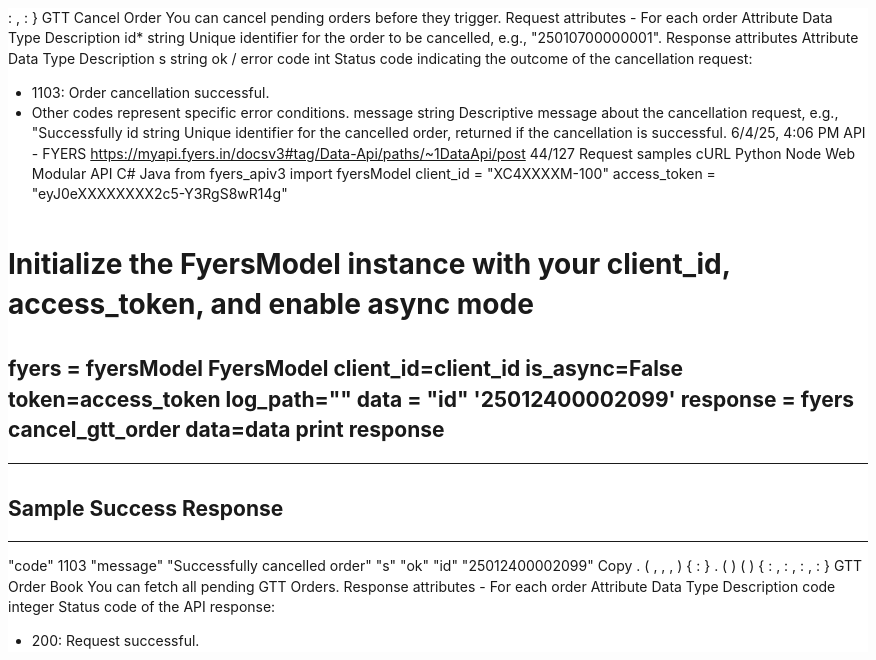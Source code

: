: ,
:
}
GTT Cancel Order
You can cancel pending orders before they trigger.
Request attributes - For each order
Attribute Data Type Description
id* string
Unique identifier for the order to be cancelled,
e.g., "25010700000001".
Response attributes
Attribute Data Type Description
s string ok / error
code int
Status code indicating the outcome of the cancellation request:
- 1103: Order cancellation successful.
- Other codes represent specific error conditions.
message string
Descriptive message about the cancellation request,
e.g., "Successfully
id string Unique identifier for the cancelled order, returned if the cancellation is successful.
6/4/25, 4:06 PM API - FYERS
https://myapi.fyers.in/docsv3#tag/Data-Api/paths/~1DataApi/post 44/127
Request samples
cURL Python Node Web Modular API C# Java
from fyers_apiv3 import fyersModel
client_id = "XC4XXXXM-100"
access_token = "eyJ0eXXXXXXXX2c5-Y3RgS8wR14g"
# Initialize the FyersModel instance with your client_id, access_token, and enable async mode
fyers = fyersModel FyersModel client_id=client_id is_async=False token=access_token log_path=""
data = "id" '25012400002099'
response = fyers cancel_gtt_order data=data
print response
----------------------------------------------------------------------------------------------------------------------
-----------------------
Sample Success Response
----------------------------------------------------------------------------------------------------------------------
--------------------
"code" 1103
"message" "Successfully cancelled order"
"s" "ok"
"id" "25012400002099"
Copy
. ( , , , )
{ : }
. ( )
( )
{
: ,
: ,
: ,
:
}
GTT Order Book
You can fetch all pending GTT Orders.
Response attributes - For each order
Attribute Data Type Description
code integer
Status code of the API response:
- 200: Request successful.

====================

■ EXERCISE DIRECTIONS:
Copy out each line of the listing that holds "cancellation".

■ ANSWER TO THIS PROBLEM:
Status code indicating the outcome of the cancellation request:
- 1103: Order cancellation successful.
Descriptive message about the cancellation request,
id string Unique identifier for the cancelled order, returned if the cancellation is successful.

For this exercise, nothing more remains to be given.